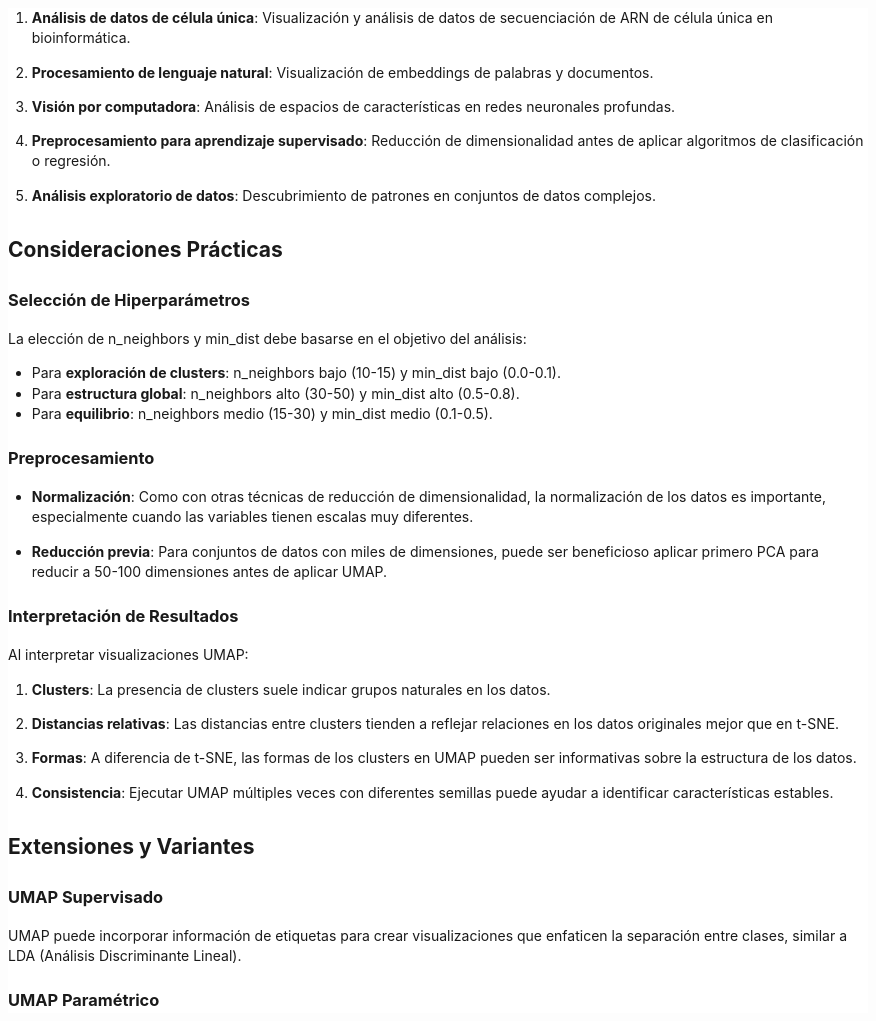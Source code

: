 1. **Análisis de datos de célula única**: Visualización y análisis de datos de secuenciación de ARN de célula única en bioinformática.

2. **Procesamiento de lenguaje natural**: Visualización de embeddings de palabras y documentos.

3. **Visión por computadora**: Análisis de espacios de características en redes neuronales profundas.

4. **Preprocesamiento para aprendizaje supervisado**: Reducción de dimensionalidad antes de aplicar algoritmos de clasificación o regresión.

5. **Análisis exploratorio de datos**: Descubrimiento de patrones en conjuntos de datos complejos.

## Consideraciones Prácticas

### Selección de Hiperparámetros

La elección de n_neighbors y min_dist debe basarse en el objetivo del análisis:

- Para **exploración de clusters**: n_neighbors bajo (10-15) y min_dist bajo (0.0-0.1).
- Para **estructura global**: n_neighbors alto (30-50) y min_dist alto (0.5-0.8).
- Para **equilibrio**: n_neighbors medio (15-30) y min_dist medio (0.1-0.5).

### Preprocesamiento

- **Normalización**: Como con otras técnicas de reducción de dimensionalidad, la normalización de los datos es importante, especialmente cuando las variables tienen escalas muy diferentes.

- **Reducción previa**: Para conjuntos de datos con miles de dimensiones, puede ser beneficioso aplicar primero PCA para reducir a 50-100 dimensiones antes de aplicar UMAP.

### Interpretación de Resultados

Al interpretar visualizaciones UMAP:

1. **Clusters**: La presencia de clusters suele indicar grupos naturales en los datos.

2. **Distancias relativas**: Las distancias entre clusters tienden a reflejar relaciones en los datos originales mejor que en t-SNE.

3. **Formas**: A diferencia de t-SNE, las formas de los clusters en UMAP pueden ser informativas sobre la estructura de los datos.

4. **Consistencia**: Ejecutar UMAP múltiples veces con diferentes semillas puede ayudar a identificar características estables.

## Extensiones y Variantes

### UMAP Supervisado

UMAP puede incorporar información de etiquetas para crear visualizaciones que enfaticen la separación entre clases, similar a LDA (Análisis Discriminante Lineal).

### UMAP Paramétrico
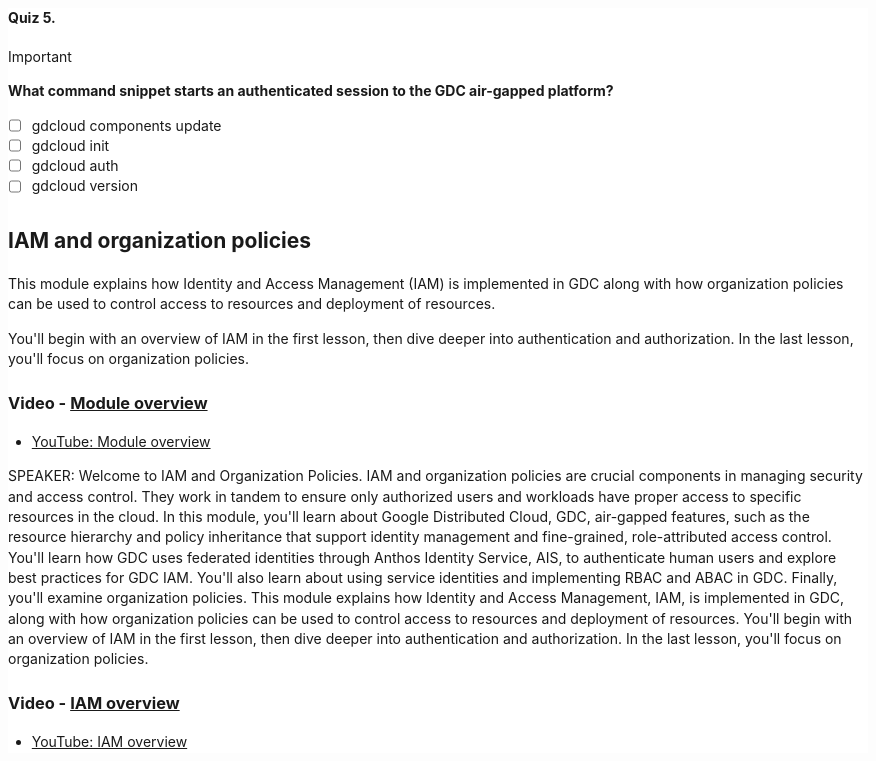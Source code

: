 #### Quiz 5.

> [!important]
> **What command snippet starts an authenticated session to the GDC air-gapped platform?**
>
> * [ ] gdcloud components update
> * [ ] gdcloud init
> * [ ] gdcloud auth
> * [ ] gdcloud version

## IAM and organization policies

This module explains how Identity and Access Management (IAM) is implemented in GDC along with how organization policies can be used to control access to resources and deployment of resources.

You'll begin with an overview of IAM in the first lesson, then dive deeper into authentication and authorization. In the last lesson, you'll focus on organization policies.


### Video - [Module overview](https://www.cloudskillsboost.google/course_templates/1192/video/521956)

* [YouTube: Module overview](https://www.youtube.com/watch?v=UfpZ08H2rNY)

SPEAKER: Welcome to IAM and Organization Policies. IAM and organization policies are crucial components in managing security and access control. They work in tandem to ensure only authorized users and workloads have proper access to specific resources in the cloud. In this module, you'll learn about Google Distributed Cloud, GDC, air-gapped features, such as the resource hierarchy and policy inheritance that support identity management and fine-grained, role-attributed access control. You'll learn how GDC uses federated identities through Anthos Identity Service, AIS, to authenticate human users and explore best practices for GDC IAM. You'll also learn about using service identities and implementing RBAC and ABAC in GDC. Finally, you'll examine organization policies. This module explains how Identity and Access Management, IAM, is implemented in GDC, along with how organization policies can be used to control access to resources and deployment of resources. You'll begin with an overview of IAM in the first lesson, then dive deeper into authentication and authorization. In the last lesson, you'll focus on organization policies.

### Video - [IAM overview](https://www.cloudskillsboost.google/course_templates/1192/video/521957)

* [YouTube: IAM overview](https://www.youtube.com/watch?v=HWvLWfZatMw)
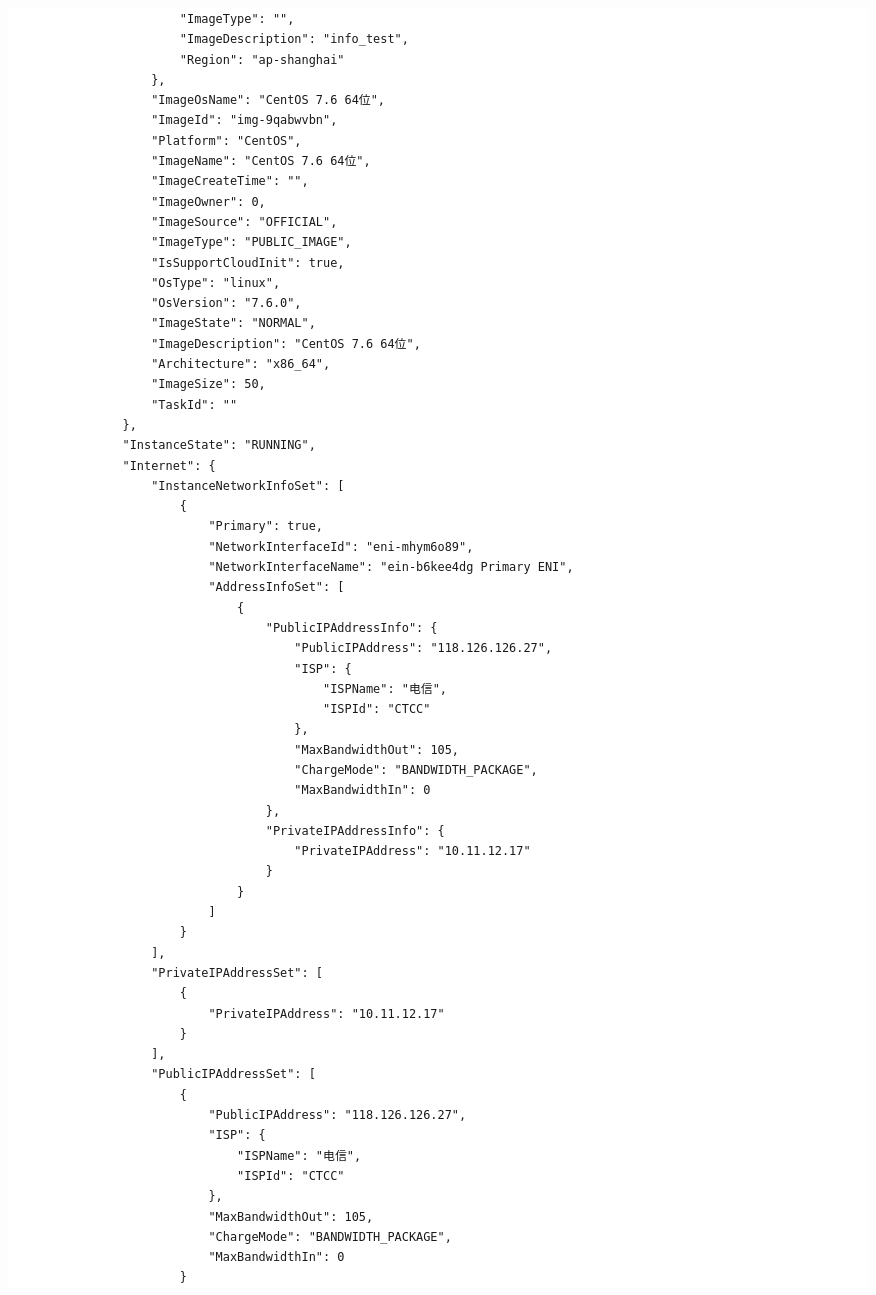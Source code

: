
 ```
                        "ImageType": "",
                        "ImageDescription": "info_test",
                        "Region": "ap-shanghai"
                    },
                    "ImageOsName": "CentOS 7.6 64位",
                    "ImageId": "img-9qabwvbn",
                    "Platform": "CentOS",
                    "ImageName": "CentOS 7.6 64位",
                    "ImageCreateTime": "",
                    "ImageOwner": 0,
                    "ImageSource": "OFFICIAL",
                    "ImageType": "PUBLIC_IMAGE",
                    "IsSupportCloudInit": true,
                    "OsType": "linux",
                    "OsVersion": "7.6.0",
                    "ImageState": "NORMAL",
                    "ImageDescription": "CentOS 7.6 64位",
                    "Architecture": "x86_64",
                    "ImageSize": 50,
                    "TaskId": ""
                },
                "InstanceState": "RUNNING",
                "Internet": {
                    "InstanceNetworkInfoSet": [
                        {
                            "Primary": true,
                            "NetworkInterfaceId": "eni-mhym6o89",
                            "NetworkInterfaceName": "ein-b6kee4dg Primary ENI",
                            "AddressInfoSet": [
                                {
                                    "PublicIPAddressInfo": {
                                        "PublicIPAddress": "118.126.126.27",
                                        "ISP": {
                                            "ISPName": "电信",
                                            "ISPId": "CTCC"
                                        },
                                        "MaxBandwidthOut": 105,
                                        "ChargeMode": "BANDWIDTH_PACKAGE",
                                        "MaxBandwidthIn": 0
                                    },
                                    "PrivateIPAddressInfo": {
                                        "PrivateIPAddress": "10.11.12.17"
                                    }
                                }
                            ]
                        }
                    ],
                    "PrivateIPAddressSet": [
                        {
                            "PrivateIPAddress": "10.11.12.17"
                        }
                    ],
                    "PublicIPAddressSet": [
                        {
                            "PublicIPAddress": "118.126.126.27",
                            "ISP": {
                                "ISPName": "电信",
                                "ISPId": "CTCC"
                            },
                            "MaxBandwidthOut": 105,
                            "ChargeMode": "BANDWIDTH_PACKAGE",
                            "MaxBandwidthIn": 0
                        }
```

> **Problem requirements**: What lines in the data above carry "conjuntos"? Return them all.

> **Exercise answer**:
5. **Análisis exploratorio de datos**: Descubrimiento de patrones en conjuntos de datos complejos.
- **Reducción previa**: Para conjuntos de datos con miles de dimensiones, puede ser beneficioso aplicar primero PCA para reducir a 50-100 dimensiones antes de aplicar UMAP.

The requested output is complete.